Holy Shit

My latest bit of flash from Angry Hourglasses’s weekly contest with the above picture prompt. It’s a 360 word max story. I was awarded third place and the comments:

Granted the narrative wasn’t that steady, but I admired its intentions and the ending was a delight.

Sitting in an old school converted into a church in a pew crammed between my mother, smelling like onions and some strange man that keeps picking at his head, I am suffocating. I excuse myself and apologize for bumping into people’s holy legs and holy books and holy sermons and exit through the back doors.

Nobody is in the halls. I grab three cookies from the dessert table for after the service. Chocolate chip. Stale as fuck. I discard them in the bathroom trash can.

In the stall, sitting on the holy porcelain, I remove the flask I affectionately refer to as Holy Shit from my ankle where I keep it secured with tape. Hidden behind my long dress, nobody is the wiser. Opening it, I take a reassuring swig. Reassuring me that my sanity is still hanging in there. The vodka is hard going down my throat, but it was the most real thing in this brick-and-bullshit building.

You’ll have to excuse my bitterness. Mom has been dragging me to these services five times a week and twice on Sunday. This is the second time on Sunday. Which means I fell back on Holy Shit. Sometimes I wish this place would just collapse like a ton of, well, you know.
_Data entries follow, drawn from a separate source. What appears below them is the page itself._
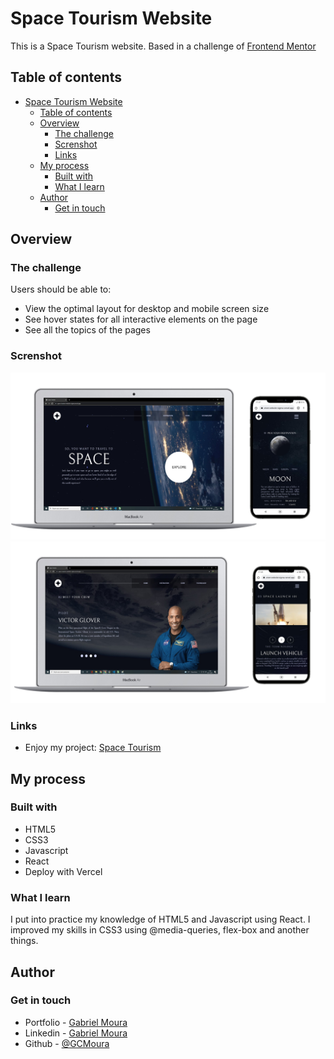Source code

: # Space Tourism Website

This is a Space Tourism website. Based in a challenge of [Frontend Mentor](https://www.frontendmentor.io/challenges/space-tourism-multipage-website-gRWj1URZ3)

## Table of contents

- [Space Tourism Website](#space-tourism-website)
  - [Table of contents](#table-of-contents)
  - [Overview](#overview)
    - [The challenge](#the-challenge)
    - [Screnshot](#screnshot)
    - [Links](#links)
  - [My process](#my-process)
    - [Built with](#built-with)
    - [What I learn](#what-i-learn)
  - [Author](#author)
    - [Get in touch](#get-in-touch)

## Overview

### The challenge

Users should be able to:

- View the optimal layout for desktop and mobile screen size
- See hover states for all interactive elements on the page
- See all the topics of the pages

### Screnshot

![]('./../screenshot/screenshot-1.jpg)
![]('./../screenshot/Screenshot-2.jpg)

### Links

- Enjoy my project: [Space Tourism](https://space-tourism-website-sigma.vercel.app/)

## My process

### Built with

- HTML5
- CSS3
- Javascript
- React
- Deploy with Vercel

### What I learn

  I put into practice my knowledge of HTML5 and Javascript using React. I improved my skills in CSS3 using @media-queries, flex-box and another things.

## Author

### Get in touch
- Portfolio - [Gabriel Moura](https://gcmoura-portfolio.netlify.app/)
- Linkedin - [Gabriel Moura](https://www.linkedin.com/in/gabriel-moura-developer/)
- Github - [@GCMoura](https://github.com/GCMoura)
Footsteps. Someone else is in here. Whoever they are enter the stall next to mine. Odd choice with six to choose from. I pull my feet off the ground and hug my knees. I stop breathing.
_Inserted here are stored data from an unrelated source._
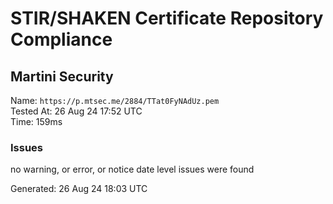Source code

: # STIR/SHAKEN Certificate Repository Compliance

## Martini Security

Name: `https://p.mtsec.me/2884/TTat0FyNAdUz.pem`\
Tested At: 26 Aug 24 17:52 UTC\
Time: 159ms

### Issues

no warning, or error, or notice date level issues were found

Generated: 26 Aug 24 18:03 UTC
Then the familiar metal clink of someone unscrewing a lid. A sigh. A gulp. Another sigh. Another gulp. I can’t help myself and laugh.


“Hello,” the person next to me says with a sense of foreboding.

“Hello,” I say, trying to suppress my laughter, somewhat.

“What’s in yours?” she says. Another swig.

“Vodka. 100-proof. You?” I say.

“Damn, girl, the sermon ain’t that bad. Captain Morgan here, only 70-proof.”

“Here’s to us and the heavenly father and blah blah,” I say.

We drink and laugh at the absurdity.